好きな音楽:Cocco、GRAPEVINE、スガシカオ、LUNKHEAD、アジカン、ORCA、シュノーケル、ELLEGARDEN、LINKIN PARK、いきものがかり、チャットモンチー、CORE OF SOUL、moumoon…などなど挙げたらキリがない。じん(自然の敵P)さんにドハマり中。もう中毒です。
好きな本:長野まゆみ、西尾維新、乙一、浅井ラボ、谷瑞恵、結城光流(敬称略)、NO.6、包帯クラブ、薬屋シリーズなどなど。コミック込みだと大変なことになります(笑)高尾滋さんには癒され、浅野いにおさんには創作意欲を上げてもらいつつ…あでも、緑川ゆきさんは特別!僕の青春です(笑)夏目友人帳、好評連載中!某戦国ゲームにハマり我が主と共に城攻めを細々とのんびり実行中(笑)サークル活動も嗜む程度。他ジャンルに寄り道も多く叱られながらも細々と更新しています…たぶん。

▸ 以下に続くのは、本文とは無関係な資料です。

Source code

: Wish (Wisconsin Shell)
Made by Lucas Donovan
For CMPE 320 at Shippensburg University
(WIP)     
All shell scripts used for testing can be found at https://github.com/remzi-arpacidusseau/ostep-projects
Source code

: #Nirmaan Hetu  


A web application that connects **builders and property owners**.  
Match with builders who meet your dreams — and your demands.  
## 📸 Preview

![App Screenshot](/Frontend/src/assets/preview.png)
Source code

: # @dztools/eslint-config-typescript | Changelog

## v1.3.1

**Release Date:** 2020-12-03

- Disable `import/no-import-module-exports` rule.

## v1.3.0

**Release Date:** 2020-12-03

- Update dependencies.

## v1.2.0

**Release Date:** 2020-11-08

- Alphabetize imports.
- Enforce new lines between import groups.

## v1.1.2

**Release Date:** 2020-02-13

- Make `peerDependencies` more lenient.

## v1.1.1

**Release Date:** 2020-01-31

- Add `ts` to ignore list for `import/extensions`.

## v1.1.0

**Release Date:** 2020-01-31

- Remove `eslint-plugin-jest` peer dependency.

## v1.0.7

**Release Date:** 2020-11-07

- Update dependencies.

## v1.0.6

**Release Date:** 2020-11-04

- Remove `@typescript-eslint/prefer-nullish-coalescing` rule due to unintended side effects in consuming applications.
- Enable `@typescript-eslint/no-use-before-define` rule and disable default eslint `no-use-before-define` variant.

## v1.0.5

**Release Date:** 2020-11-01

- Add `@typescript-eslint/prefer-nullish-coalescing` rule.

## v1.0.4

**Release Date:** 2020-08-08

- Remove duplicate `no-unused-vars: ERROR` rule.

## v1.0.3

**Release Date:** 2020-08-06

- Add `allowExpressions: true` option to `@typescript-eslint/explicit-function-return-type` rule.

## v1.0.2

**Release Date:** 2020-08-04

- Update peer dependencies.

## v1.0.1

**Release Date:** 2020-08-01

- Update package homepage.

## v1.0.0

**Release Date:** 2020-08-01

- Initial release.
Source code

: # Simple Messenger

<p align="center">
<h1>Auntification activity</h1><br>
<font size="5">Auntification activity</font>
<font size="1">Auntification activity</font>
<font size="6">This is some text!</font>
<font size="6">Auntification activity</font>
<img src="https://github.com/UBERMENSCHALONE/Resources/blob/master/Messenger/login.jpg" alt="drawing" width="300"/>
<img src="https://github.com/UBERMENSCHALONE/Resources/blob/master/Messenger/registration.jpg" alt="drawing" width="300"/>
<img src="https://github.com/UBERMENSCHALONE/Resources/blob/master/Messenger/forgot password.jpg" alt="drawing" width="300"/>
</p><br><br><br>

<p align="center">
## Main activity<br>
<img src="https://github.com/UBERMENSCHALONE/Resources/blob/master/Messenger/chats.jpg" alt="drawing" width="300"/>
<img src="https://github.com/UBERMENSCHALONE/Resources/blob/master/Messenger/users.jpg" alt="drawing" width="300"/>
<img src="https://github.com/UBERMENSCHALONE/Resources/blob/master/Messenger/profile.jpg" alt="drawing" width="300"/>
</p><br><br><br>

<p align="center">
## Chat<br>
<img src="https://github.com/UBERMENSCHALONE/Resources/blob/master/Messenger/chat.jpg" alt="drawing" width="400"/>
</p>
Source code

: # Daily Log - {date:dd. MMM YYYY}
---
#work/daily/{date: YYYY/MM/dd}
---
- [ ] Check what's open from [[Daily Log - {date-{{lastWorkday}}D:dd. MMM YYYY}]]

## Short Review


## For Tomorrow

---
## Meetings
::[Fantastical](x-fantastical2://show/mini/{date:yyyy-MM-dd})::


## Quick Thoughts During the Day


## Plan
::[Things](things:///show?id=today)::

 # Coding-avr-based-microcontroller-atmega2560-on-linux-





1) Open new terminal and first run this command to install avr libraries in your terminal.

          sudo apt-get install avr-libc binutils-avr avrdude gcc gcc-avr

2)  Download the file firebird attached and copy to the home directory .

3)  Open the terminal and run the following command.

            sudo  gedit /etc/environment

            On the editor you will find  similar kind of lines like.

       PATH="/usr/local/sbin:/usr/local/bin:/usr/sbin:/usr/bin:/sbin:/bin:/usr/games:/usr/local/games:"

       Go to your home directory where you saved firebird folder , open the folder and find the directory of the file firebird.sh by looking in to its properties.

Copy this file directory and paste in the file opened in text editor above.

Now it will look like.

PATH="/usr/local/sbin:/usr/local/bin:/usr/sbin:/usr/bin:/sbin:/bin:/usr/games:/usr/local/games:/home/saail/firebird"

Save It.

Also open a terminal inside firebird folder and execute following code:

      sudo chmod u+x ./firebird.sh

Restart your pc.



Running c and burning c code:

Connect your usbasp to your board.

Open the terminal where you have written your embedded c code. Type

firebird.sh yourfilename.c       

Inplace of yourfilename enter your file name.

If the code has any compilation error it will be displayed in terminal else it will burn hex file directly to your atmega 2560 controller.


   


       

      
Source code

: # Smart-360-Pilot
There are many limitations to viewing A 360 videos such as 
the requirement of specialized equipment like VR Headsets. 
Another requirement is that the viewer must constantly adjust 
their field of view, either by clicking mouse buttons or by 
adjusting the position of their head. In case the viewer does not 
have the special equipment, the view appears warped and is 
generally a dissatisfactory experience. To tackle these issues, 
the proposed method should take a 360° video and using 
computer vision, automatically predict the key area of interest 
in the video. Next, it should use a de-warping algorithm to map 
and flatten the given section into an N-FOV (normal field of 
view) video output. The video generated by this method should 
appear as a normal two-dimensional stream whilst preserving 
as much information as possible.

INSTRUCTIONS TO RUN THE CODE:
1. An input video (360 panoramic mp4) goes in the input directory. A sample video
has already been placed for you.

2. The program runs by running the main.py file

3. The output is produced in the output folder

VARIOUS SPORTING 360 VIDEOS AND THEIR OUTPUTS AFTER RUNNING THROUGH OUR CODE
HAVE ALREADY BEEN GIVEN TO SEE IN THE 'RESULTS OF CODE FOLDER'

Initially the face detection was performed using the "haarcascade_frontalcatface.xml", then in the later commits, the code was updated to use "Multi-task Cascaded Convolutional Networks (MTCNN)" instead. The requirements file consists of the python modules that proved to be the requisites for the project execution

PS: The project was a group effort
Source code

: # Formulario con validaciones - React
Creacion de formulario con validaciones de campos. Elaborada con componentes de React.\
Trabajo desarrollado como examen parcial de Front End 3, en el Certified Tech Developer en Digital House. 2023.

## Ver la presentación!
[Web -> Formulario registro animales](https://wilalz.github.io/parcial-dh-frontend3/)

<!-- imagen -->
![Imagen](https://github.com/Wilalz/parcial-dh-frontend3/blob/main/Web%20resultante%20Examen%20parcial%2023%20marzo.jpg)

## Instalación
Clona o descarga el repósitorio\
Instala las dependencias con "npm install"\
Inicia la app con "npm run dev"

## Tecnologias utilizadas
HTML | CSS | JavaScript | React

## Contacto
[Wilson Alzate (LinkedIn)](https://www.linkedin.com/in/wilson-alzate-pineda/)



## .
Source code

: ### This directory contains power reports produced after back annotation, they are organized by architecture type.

備考。寒さに激弱、和小物・蝶グッズとリサとガスパールモノ・スヌーピーモノと紅茶と飴と文房具…最近はリボンモノもこよなく愛する。一番困るのは大好物と嫌いな食べ物を聞かれること。

気まぐれ無理なくリハビリのように文章やレポを書き綴る日々…褒められて伸びるタイプです。